Document images with source code:
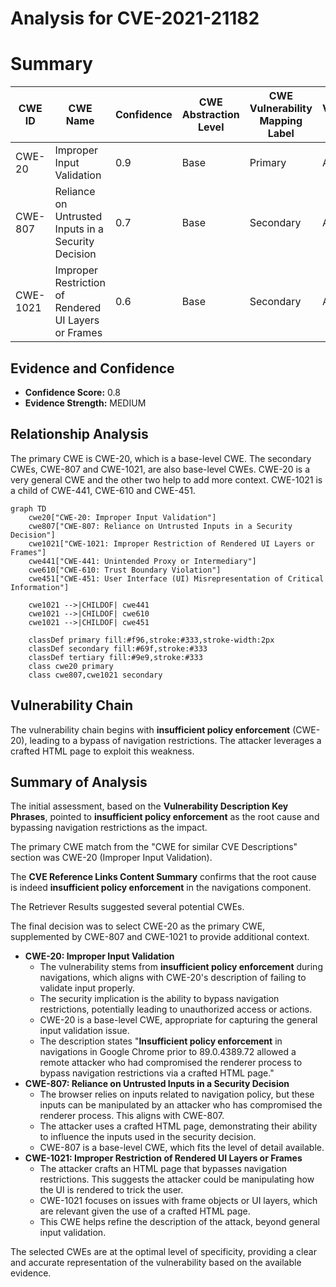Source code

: # Analysis for CVE-2021-21182

# Summary
| CWE ID | CWE Name | Confidence | CWE Abstraction Level | CWE Vulnerability Mapping Label | CWE-Vulnerability Mapping Notes |
|---|---|---|---|---|---|
| CWE-20 | Improper Input Validation | 0.9 | Base | Primary | Allowed |
| CWE-807 | Reliance on Untrusted Inputs in a Security Decision | 0.7 | Base | Secondary | Allowed |
| CWE-1021 | Improper Restriction of Rendered UI Layers or Frames | 0.6 | Base | Secondary | Allowed |

## Evidence and Confidence

*   **Confidence Score:** 0.8
*   **Evidence Strength:** MEDIUM

## Relationship Analysis
The primary CWE is CWE-20, which is a base-level CWE. The secondary CWEs, CWE-807 and CWE-1021, are also base-level CWEs. CWE-20 is a very general CWE and the other two help to add more context.
CWE-1021 is a child of CWE-441, CWE-610 and CWE-451.

```mermaid
graph TD
    cwe20["CWE-20: Improper Input Validation"]
    cwe807["CWE-807: Reliance on Untrusted Inputs in a Security Decision"]
    cwe1021["CWE-1021: Improper Restriction of Rendered UI Layers or Frames"]
    cwe441["CWE-441: Unintended Proxy or Intermediary"]
    cwe610["CWE-610: Trust Boundary Violation"]
    cwe451["CWE-451: User Interface (UI) Misrepresentation of Critical Information"]
    
    cwe1021 -->|CHILDOF| cwe441
    cwe1021 -->|CHILDOF| cwe610
    cwe1021 -->|CHILDOF| cwe451
    
    classDef primary fill:#f96,stroke:#333,stroke-width:2px
    classDef secondary fill:#69f,stroke:#333
    classDef tertiary fill:#9e9,stroke:#333
    class cwe20 primary
    class cwe807,cwe1021 secondary
```

## Vulnerability Chain
The vulnerability chain begins with **insufficient policy enforcement** (CWE-20), leading to a bypass of navigation restrictions. The attacker leverages a crafted HTML page to exploit this weakness.

## Summary of Analysis
The initial assessment, based on the **Vulnerability Description Key Phrases**, pointed to **insufficient policy enforcement** as the root cause and bypassing navigation restrictions as the impact.

The primary CWE match from the "CWE for similar CVE Descriptions" section was CWE-20 (Improper Input Validation).

The **CVE Reference Links Content Summary** confirms that the root cause is indeed **insufficient policy enforcement** in the navigations component.

The Retriever Results suggested several potential CWEs.

The final decision was to select CWE-20 as the primary CWE, supplemented by CWE-807 and CWE-1021 to provide additional context.

*   **CWE-20: Improper Input Validation**
    *   The vulnerability stems from **insufficient policy enforcement** during navigations, which aligns with CWE-20's description of failing to validate input properly.
    *   The security implication is the ability to bypass navigation restrictions, potentially leading to unauthorized access or actions.
    *   CWE-20 is a base-level CWE, appropriate for capturing the general input validation issue.
    *   The description states "**Insufficient policy enforcement** in navigations in Google Chrome prior to 89.0.4389.72 allowed a remote attacker who had compromised the renderer process to bypass navigation restrictions via a crafted HTML page."
*   **CWE-807: Reliance on Untrusted Inputs in a Security Decision**
    *   The browser relies on inputs related to navigation policy, but these inputs can be manipulated by an attacker who has compromised the renderer process. This aligns with CWE-807.
    *   The attacker uses a crafted HTML page, demonstrating their ability to influence the inputs used in the security decision.
    *   CWE-807 is a base-level CWE, which fits the level of detail available.
*   **CWE-1021: Improper Restriction of Rendered UI Layers or Frames**
    *   The attacker crafts an HTML page that bypasses navigation restrictions. This suggests the attacker could be manipulating how the UI is rendered to trick the user.
    *   CWE-1021 focuses on issues with frame objects or UI layers, which are relevant given the use of a crafted HTML page.
    *   This CWE helps refine the description of the attack, beyond general input validation.

The selected CWEs are at the optimal level of specificity, providing a clear and accurate representation of the vulnerability based on the available evidence.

» PROBLEM TO WORK ON
Could you transcribe the records above exactly, leaving every picture out?

» REPLY TO THE TASK
Source code

: # Analysis for CVE-2021-21182

# Summary
| CWE ID | CWE Name | Confidence | CWE Abstraction Level | CWE Vulnerability Mapping Label | CWE-Vulnerability Mapping Notes |
|---|---|---|---|---|---|
| CWE-20 | Improper Input Validation | 0.9 | Base | Primary | Allowed |
| CWE-807 | Reliance on Untrusted Inputs in a Security Decision | 0.7 | Base | Secondary | Allowed |
| CWE-1021 | Improper Restriction of Rendered UI Layers or Frames | 0.6 | Base | Secondary | Allowed |

## Evidence and Confidence

*   **Confidence Score:** 0.8
*   **Evidence Strength:** MEDIUM

## Relationship Analysis
The primary CWE is CWE-20, which is a base-level CWE. The secondary CWEs, CWE-807 and CWE-1021, are also base-level CWEs. CWE-20 is a very general CWE and the other two help to add more context.
CWE-1021 is a child of CWE-441, CWE-610 and CWE-451.

```mermaid
graph TD
    cwe20["CWE-20: Improper Input Validation"]
    cwe807["CWE-807: Reliance on Untrusted Inputs in a Security Decision"]
    cwe1021["CWE-1021: Improper Restriction of Rendered UI Layers or Frames"]
    cwe441["CWE-441: Unintended Proxy or Intermediary"]
    cwe610["CWE-610: Trust Boundary Violation"]
    cwe451["CWE-451: User Interface (UI) Misrepresentation of Critical Information"]
    
    cwe1021 -->|CHILDOF| cwe441
    cwe1021 -->|CHILDOF| cwe610
    cwe1021 -->|CHILDOF| cwe451
    
    classDef primary fill:#f96,stroke:#333,stroke-width:2px
    classDef secondary fill:#69f,stroke:#333
    classDef tertiary fill:#9e9,stroke:#333
    class cwe20 primary
    class cwe807,cwe1021 secondary
```

## Vulnerability Chain
The vulnerability chain begins with **insufficient policy enforcement** (CWE-20), leading to a bypass of navigation restrictions. The attacker leverages a crafted HTML page to exploit this weakness.

## Summary of Analysis
The initial assessment, based on the **Vulnerability Description Key Phrases**, pointed to **insufficient policy enforcement** as the root cause and bypassing navigation restrictions as the impact.

The primary CWE match from the "CWE for similar CVE Descriptions" section was CWE-20 (Improper Input Validation).

The **CVE Reference Links Content Summary** confirms that the root cause is indeed **insufficient policy enforcement** in the navigations component.

The Retriever Results suggested several potential CWEs.

The final decision was to select CWE-20 as the primary CWE, supplemented by CWE-807 and CWE-1021 to provide additional context.

*   **CWE-20: Improper Input Validation**
    *   The vulnerability stems from **insufficient policy enforcement** during navigations, which aligns with CWE-20's description of failing to validate input properly.
    *   The security implication is the ability to bypass navigation restrictions, potentially leading to unauthorized access or actions.
    *   CWE-20 is a base-level CWE, appropriate for capturing the general input validation issue.
    *   The description states "**Insufficient policy enforcement** in navigations in Google Chrome prior to 89.0.4389.72 allowed a remote attacker who had compromised the renderer process to bypass navigation restrictions via a crafted HTML page."
*   **CWE-807: Reliance on Untrusted Inputs in a Security Decision**
    *   The browser relies on inputs related to navigation policy, but these inputs can be manipulated by an attacker who has compromised the renderer process. This aligns with CWE-807.
    *   The attacker uses a crafted HTML page, demonstrating their ability to influence the inputs used in the security decision.
    *   CWE-807 is a base-level CWE, which fits the level of detail available.
*   **CWE-1021: Improper Restriction of Rendered UI Layers or Frames**
    *   The attacker crafts an HTML page that bypasses navigation restrictions. This suggests the attacker could be manipulating how the UI is rendered to trick the user.
    *   CWE-1021 focuses on issues with frame objects or UI layers, which are relevant given the use of a crafted HTML page.
    *   This CWE helps refine the description of the attack, beyond general input validation.

The selected CWEs are at the optimal level of specificity, providing a clear and accurate representation of the vulnerability based on the available evidence.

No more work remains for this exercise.